IMMEDIATE SMOKING EFFECTS- How to avoid it?

IMMEDIATE SMOKING EFFECTS Smoking tends to reduce the appetite. There is also a dulling of taste and smell, and because of the tar the breath tends to become odorous.

Because of the nicotine, smoking produces an immediate feeling of stimulation which is followed by depression. The physical base for this is clear enough: nicotine causes the adrenal glands to discharge epinephrine (adrenaline), which stimulates the nervous system and other glands, producing release of some sugar from the liver. The result is a kind of "kick" and even some relief of fatigue-but this is followed by return of fatigue as the nervous system becomes quickly depressed again. With smoking, the heart rate increases. Occasionally, the heartbeat may become irregular, producing chest pain. Blood pressure usually rises somewhat.

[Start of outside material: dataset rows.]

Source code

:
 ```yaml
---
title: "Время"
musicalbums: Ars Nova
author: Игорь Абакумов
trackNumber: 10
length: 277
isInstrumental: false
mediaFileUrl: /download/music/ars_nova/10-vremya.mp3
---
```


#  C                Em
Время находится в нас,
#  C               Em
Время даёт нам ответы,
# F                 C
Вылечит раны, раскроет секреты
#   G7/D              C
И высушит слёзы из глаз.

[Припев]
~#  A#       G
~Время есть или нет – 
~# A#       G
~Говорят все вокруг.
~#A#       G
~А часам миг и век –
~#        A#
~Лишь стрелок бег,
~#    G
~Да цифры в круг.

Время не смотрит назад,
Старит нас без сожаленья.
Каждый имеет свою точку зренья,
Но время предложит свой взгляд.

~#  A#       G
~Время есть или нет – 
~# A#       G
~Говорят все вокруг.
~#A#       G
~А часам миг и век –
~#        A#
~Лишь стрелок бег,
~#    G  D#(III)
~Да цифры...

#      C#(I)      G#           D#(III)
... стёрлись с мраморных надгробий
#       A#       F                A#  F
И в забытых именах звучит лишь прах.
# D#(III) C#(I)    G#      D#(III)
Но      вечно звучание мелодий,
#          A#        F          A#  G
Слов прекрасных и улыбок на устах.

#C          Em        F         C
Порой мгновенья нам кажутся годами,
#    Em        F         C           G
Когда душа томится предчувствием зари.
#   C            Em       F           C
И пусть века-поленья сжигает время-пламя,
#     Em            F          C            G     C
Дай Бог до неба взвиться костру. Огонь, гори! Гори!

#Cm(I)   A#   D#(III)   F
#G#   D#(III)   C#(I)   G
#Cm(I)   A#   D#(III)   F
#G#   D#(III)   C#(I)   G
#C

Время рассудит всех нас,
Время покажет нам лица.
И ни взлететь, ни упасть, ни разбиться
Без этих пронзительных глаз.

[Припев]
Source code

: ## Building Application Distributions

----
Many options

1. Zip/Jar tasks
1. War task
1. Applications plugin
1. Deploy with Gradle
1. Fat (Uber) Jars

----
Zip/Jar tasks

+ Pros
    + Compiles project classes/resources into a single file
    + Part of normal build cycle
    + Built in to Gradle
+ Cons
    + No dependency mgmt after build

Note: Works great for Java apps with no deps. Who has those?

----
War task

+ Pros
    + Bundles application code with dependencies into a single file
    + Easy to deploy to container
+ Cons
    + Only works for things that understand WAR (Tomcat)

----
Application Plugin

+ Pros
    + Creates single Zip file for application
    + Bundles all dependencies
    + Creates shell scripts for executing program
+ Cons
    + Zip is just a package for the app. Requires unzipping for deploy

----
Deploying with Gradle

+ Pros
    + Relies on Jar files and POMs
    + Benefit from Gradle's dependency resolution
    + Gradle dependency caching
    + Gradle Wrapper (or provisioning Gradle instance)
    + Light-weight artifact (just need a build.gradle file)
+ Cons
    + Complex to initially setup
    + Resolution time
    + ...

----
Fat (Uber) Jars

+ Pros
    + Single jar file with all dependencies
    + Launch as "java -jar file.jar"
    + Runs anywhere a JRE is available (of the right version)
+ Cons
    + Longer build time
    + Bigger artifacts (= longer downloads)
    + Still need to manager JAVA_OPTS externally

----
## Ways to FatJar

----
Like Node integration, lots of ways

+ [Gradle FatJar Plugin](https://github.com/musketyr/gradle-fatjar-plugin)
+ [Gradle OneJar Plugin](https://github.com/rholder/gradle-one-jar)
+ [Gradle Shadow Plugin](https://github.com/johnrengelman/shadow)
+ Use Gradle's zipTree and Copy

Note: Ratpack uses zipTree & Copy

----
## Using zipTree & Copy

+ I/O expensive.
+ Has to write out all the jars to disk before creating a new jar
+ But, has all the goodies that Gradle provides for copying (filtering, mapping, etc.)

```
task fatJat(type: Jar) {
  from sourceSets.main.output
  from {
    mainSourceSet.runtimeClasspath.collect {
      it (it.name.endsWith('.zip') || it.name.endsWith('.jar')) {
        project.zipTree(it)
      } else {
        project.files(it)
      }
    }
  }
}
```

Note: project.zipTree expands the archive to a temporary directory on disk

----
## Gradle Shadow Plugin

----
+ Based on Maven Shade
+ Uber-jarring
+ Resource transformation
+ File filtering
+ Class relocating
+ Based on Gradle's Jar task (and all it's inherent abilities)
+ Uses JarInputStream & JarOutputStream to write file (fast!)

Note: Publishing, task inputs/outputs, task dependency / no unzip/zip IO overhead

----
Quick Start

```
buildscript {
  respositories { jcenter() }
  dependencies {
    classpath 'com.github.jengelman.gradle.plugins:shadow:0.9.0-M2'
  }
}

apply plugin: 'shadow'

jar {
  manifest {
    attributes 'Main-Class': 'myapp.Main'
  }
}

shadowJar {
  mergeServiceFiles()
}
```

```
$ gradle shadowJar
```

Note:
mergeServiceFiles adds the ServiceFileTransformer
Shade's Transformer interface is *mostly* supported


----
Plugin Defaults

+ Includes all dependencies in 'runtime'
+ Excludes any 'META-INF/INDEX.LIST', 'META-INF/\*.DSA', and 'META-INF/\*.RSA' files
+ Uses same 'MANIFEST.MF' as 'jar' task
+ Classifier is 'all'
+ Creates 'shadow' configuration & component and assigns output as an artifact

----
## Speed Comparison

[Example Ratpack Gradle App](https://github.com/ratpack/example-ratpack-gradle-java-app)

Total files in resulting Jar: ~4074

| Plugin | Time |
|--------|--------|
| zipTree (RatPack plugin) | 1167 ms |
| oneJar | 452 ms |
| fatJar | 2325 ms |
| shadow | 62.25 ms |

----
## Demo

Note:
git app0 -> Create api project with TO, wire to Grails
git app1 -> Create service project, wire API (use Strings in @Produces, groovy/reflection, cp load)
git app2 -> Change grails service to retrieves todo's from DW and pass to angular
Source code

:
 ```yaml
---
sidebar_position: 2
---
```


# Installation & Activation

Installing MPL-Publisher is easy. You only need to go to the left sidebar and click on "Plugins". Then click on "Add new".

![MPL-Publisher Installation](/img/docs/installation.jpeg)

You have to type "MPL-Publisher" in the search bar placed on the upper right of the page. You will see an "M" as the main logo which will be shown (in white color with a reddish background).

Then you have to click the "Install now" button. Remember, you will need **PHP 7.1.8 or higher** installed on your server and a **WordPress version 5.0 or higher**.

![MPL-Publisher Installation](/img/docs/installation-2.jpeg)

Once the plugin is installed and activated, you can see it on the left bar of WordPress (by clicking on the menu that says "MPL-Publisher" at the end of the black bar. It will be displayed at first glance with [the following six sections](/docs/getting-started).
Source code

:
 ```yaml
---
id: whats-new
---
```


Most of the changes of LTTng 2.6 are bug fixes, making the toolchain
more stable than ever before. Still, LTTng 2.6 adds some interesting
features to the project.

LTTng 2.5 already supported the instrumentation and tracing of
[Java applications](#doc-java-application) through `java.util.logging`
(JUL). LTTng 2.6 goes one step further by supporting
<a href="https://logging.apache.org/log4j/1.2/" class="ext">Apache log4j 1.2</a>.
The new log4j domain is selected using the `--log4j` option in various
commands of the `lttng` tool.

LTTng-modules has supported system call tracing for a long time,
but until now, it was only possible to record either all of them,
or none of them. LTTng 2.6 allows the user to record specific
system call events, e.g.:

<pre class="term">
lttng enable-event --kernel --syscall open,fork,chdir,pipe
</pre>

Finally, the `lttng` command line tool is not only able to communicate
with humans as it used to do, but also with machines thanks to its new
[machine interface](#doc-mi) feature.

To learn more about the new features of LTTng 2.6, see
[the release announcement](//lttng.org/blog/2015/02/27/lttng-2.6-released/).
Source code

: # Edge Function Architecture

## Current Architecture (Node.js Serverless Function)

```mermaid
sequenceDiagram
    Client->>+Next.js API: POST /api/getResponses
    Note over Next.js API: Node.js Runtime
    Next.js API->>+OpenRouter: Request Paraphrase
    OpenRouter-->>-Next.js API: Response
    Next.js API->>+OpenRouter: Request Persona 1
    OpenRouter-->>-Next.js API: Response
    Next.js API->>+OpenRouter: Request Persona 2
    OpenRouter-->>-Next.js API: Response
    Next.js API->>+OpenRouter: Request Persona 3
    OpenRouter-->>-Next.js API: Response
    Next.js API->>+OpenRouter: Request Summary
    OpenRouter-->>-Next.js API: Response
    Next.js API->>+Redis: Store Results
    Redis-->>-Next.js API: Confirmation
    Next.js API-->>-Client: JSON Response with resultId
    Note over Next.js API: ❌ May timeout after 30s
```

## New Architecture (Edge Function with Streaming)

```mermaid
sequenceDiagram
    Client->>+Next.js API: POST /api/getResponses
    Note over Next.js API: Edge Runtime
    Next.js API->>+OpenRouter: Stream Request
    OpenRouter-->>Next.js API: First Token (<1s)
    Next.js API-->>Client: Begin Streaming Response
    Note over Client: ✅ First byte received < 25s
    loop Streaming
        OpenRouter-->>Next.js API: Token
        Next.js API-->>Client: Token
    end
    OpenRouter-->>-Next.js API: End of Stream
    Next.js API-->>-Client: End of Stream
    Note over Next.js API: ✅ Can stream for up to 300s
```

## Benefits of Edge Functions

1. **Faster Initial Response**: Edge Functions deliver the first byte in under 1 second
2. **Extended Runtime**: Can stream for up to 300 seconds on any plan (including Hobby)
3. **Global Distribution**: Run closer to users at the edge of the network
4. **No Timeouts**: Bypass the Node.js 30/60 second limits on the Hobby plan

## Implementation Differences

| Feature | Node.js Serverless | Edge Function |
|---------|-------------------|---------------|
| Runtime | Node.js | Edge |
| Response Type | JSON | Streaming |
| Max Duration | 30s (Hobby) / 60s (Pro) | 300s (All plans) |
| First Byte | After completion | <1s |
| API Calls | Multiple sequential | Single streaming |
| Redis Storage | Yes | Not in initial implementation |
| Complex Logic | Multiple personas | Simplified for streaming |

Smoking also tends to constrict smaller arteries, reducing blood flow, and lowering skin temperature. Studies have revealed an average drop of about 5°F in finger and toe temperatures after the smoking of one cigarette. It is well known, of course, that excessive smoking causes cough, bronchitis, all of which usually disappear when smoking is stopped. Physicians have little trouble identifying a smoker by one look at the inflamed mucous membranes of the nose and throat. The cilia lining the passages to the lungs play an important protective rule.


 The mucous membranes in these passages secrete a sticky fluid which serves to trap dust and other particles in inhaled air; and the cilia, through a continuous whip like motion, carry the sticky fluid upward so it can be swallowed or expectorated. Thus the lungs are kept clean. Cigarette smoking slows, then stops, ciliary action and, if continued long enough, destroys the cilia. There have been studies with carefully controlled populations-in boarding schools, for example, where observations could be carried out over an extended period-showing that regular smokers have nine times as high an incidence of severe respiratory infections as do nonsmokers.